BEGIN INPUT DATA

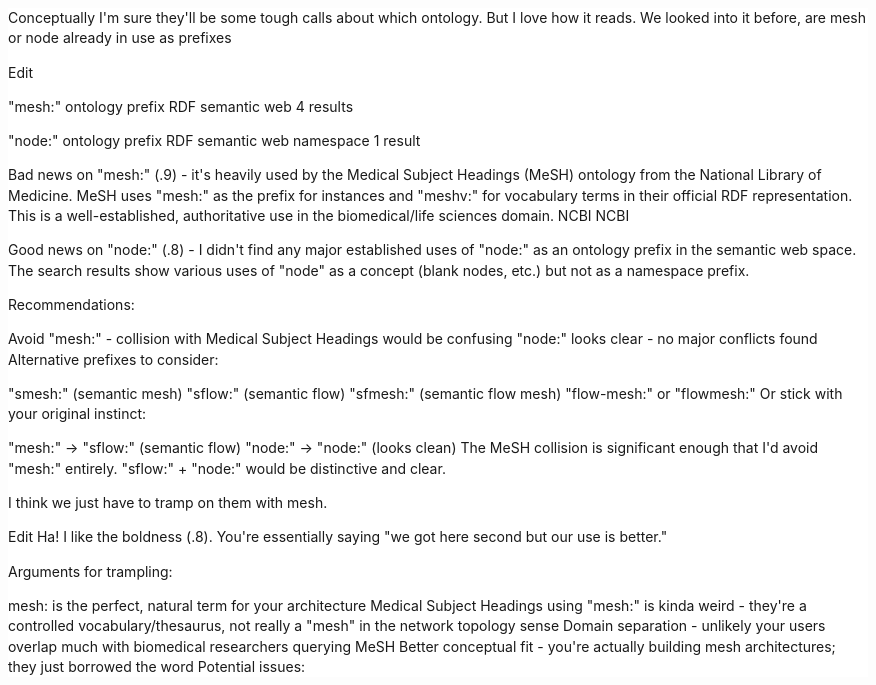 


Conceptually I'm sure they'll be some tough calls about which ontology. But I love how it reads. We looked into it before, are mesh or node already in use as prefixes

Edit

"mesh:" ontology prefix RDF semantic web
4 results










"node:" ontology prefix RDF semantic web namespace
1 result



Bad news on "mesh:" (.9) - it's heavily used by the Medical Subject Headings (MeSH) ontology from the National Library of Medicine. MeSH uses "mesh:" as the prefix for instances and "meshv:" for vocabulary terms in their official RDF representation. This is a well-established, authoritative use in the biomedical/life sciences domain. 
NCBI
NCBI

Good news on "node:" (.8) - I didn't find any major established uses of "node:" as an ontology prefix in the semantic web space. The search results show various uses of "node" as a concept (blank nodes, etc.) but not as a namespace prefix.

Recommendations:

Avoid "mesh:" - collision with Medical Subject Headings would be confusing
"node:" looks clear - no major conflicts found
Alternative prefixes to consider:

"smesh:" (semantic mesh)
"sflow:" (semantic flow)
"sfmesh:" (semantic flow mesh)
"flow-mesh:" or "flowmesh:"
Or stick with your original instinct:

"mesh:" → "sflow:" (semantic flow)
"node:" → "node:" (looks clean)
The MeSH collision is significant enough that I'd avoid "mesh:" entirely. "sflow:" + "node:" would be distinctive and clear.




I think we just have to tramp on them with mesh.

Edit
Ha! I like the boldness (.8). You're essentially saying "we got here second but our use is better."

Arguments for trampling:

mesh: is the perfect, natural term for your architecture
Medical Subject Headings using "mesh:" is kinda weird - they're a controlled vocabulary/thesaurus, not really a "mesh" in the network topology sense
Domain separation - unlikely your users overlap much with biomedical researchers querying MeSH
Better conceptual fit - you're actually building mesh architectures; they just borrowed the word
Potential issues:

END INPUT DATA

> **TO DO**
Your answer should consist of the lines from the line with "would be confusing" to the line with "Or stick with" above, repeated exactly, both ends included.

> **WRITTEN SOLUTION**
Avoid "mesh:" - collision with Medical Subject Headings would be confusing
"node:" looks clear - no major conflicts found
Alternative prefixes to consider:

"smesh:" (semantic mesh)
"sflow:" (semantic flow)
"sfmesh:" (semantic flow mesh)
"flow-mesh:" or "flowmesh:"
Or stick with your original instinct:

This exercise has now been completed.